*WORK INSTRUCTIONS*. Say how many lines in the records hold "implementation". Nothing but the number should be given.

[Source texts of formatted documents]
────────────────

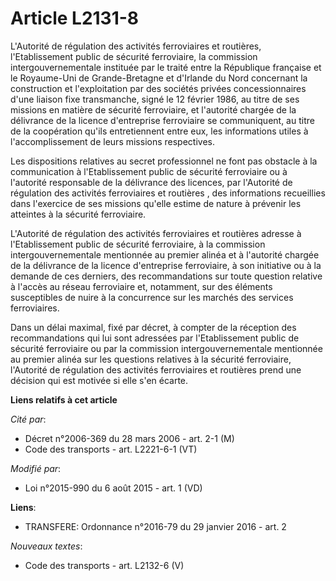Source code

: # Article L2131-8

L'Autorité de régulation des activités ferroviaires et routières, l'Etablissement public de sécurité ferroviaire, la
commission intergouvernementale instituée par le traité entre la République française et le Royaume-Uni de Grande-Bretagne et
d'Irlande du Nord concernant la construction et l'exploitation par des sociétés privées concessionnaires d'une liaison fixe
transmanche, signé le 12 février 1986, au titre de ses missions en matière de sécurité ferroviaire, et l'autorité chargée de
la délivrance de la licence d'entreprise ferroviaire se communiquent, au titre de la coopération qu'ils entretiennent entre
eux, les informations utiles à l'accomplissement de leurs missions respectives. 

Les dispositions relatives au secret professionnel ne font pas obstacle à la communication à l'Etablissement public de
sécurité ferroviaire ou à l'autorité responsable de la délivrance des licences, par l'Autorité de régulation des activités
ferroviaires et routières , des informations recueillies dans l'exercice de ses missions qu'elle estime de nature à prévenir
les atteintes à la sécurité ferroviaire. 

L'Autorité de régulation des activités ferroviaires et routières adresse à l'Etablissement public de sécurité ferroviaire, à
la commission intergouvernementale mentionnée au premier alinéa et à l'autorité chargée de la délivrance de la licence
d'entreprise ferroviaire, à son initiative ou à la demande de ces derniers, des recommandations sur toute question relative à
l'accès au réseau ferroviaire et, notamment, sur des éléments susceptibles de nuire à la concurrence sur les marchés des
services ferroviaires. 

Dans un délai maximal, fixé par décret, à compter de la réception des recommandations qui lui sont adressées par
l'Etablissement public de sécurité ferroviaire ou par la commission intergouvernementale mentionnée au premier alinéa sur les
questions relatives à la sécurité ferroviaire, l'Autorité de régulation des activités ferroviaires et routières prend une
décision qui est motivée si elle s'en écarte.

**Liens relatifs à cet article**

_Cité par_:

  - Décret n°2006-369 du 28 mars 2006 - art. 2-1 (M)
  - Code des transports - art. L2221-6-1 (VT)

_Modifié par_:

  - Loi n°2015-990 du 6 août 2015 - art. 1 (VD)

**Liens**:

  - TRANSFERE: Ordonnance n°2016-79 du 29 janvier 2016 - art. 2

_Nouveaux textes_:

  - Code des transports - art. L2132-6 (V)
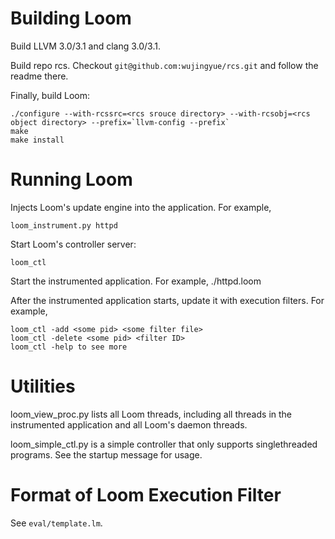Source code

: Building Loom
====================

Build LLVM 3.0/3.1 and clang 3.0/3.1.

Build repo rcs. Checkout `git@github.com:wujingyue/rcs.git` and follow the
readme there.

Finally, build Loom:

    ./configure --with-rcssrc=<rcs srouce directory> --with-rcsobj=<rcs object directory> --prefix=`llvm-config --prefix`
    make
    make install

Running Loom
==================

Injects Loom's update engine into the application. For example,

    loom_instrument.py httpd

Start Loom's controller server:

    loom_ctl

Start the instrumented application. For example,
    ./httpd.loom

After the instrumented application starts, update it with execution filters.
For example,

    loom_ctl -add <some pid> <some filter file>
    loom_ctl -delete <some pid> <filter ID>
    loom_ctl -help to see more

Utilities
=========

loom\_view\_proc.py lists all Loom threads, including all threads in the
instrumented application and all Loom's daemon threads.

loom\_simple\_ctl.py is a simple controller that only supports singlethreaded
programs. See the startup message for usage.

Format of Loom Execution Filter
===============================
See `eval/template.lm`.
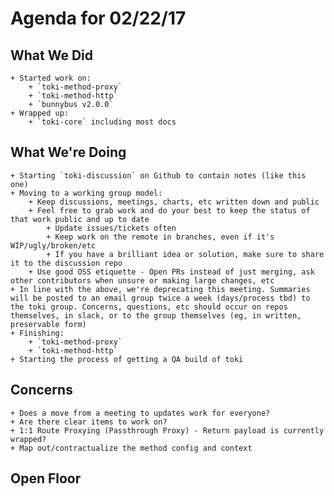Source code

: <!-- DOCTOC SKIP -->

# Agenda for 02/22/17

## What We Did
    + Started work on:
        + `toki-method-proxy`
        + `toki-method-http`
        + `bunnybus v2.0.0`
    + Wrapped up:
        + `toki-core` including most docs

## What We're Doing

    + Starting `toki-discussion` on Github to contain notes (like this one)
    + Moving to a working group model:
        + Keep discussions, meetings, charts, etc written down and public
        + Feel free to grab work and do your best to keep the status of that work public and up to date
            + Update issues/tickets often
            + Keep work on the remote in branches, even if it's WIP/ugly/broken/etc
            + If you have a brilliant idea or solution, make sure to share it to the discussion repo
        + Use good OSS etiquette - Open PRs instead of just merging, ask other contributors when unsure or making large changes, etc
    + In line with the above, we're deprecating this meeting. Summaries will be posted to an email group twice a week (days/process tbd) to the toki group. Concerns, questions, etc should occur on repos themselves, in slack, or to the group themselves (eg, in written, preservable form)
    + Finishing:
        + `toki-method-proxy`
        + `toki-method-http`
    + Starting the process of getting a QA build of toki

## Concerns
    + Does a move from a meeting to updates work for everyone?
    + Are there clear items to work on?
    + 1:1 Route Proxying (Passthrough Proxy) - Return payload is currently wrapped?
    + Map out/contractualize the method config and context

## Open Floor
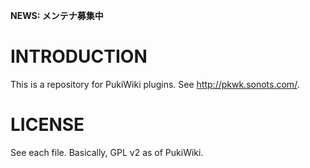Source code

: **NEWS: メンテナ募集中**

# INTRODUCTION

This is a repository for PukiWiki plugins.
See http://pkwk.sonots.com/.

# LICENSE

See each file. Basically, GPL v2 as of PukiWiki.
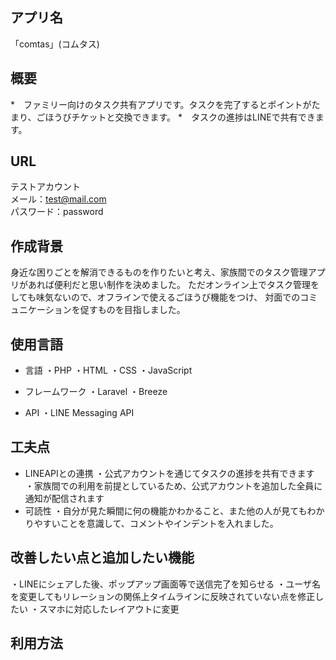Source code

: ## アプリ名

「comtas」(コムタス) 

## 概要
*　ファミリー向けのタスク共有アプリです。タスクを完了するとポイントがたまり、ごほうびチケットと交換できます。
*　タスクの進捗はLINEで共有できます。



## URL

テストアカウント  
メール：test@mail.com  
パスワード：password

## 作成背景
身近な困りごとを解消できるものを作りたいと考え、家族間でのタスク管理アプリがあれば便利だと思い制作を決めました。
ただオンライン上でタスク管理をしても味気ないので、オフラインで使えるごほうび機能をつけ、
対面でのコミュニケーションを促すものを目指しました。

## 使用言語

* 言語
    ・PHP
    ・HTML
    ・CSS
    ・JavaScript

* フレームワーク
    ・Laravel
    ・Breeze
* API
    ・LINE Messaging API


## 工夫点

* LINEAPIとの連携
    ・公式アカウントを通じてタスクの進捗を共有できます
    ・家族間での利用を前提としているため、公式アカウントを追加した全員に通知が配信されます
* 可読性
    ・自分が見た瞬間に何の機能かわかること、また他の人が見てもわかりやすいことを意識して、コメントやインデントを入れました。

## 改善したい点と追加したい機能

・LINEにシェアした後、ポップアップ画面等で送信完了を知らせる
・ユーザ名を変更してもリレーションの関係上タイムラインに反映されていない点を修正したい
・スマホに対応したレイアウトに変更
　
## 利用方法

────────────────

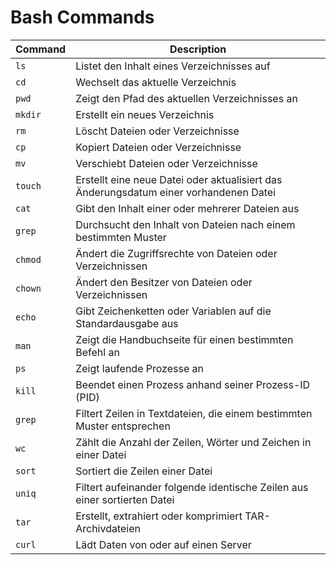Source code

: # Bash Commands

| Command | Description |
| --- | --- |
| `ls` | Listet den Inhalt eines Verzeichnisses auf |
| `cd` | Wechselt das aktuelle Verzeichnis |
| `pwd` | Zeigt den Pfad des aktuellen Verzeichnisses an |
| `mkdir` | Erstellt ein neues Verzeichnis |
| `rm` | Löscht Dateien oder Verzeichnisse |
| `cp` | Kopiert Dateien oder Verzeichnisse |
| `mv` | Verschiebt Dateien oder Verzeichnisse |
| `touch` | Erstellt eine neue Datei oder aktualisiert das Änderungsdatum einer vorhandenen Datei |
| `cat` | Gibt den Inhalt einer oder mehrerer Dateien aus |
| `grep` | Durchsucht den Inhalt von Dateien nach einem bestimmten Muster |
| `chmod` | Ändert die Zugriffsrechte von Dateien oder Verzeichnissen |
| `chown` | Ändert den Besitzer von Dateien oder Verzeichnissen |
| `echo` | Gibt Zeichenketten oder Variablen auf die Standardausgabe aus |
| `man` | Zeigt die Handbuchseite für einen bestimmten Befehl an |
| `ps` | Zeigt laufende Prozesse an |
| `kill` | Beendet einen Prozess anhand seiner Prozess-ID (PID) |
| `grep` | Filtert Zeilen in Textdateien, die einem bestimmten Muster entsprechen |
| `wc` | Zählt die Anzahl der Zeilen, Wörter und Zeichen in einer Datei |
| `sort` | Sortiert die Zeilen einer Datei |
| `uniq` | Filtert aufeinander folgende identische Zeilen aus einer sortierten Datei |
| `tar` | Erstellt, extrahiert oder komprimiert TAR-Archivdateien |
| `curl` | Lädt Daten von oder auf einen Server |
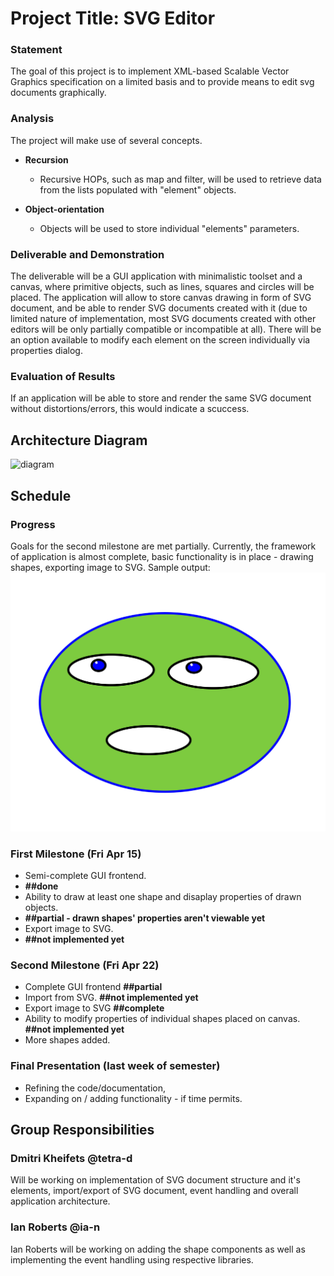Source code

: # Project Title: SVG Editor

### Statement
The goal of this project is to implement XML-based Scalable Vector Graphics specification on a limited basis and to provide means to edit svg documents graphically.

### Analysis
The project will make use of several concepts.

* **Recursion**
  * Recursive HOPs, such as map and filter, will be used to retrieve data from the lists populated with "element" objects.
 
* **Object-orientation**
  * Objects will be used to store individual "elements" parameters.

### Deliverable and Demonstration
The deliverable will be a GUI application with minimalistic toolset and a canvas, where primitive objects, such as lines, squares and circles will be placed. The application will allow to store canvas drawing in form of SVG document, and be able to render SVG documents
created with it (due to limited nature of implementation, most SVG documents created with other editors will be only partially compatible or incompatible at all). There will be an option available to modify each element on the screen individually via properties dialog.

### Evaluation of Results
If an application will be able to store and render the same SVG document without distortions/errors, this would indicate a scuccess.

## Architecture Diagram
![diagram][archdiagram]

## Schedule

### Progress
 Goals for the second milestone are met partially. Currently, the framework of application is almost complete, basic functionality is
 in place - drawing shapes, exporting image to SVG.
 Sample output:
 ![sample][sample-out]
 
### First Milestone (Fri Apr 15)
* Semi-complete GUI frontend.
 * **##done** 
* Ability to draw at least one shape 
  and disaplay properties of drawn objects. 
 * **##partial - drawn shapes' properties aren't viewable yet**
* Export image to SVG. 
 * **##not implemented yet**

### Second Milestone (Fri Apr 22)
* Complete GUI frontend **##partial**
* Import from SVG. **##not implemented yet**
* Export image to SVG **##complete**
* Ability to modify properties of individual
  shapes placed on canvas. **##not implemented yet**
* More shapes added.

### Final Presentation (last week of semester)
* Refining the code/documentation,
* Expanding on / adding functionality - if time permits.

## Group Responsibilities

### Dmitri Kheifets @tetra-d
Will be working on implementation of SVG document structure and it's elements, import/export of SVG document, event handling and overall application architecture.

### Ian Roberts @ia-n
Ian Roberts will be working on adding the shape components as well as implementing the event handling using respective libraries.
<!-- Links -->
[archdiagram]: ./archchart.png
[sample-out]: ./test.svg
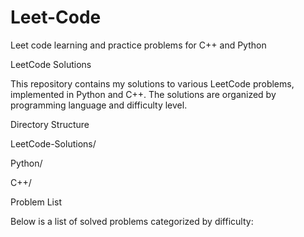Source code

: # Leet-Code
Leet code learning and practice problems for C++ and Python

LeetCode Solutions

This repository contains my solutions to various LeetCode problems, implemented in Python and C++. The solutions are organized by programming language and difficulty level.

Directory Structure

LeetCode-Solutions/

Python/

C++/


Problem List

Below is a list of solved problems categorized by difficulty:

────────────────

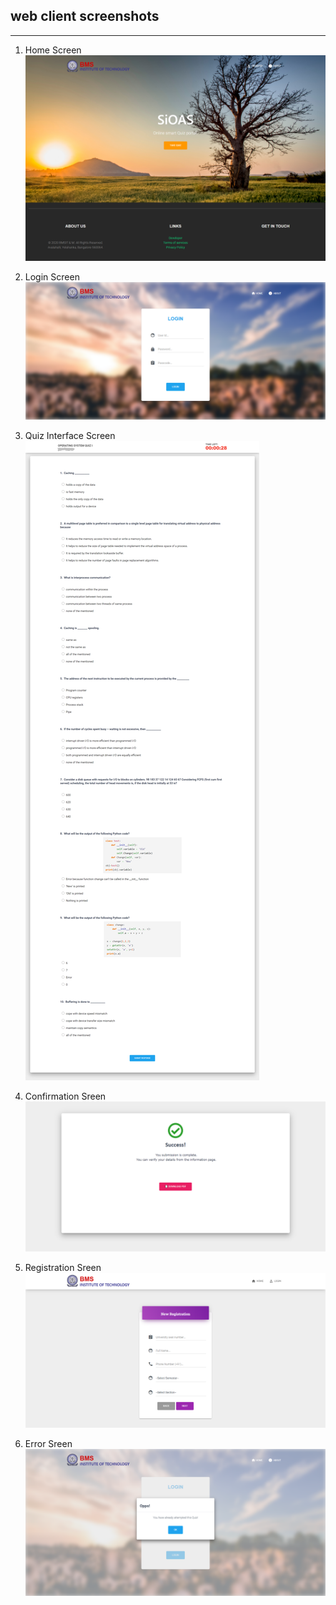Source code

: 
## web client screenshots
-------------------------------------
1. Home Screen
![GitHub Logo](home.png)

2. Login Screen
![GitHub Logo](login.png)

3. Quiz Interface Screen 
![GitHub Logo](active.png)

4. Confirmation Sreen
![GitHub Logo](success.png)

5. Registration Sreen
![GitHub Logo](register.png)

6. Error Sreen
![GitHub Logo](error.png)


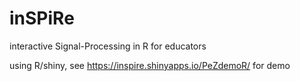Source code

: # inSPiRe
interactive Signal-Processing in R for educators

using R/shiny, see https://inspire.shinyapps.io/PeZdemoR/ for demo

────────────────

*EXERCISE ANSWER*. 2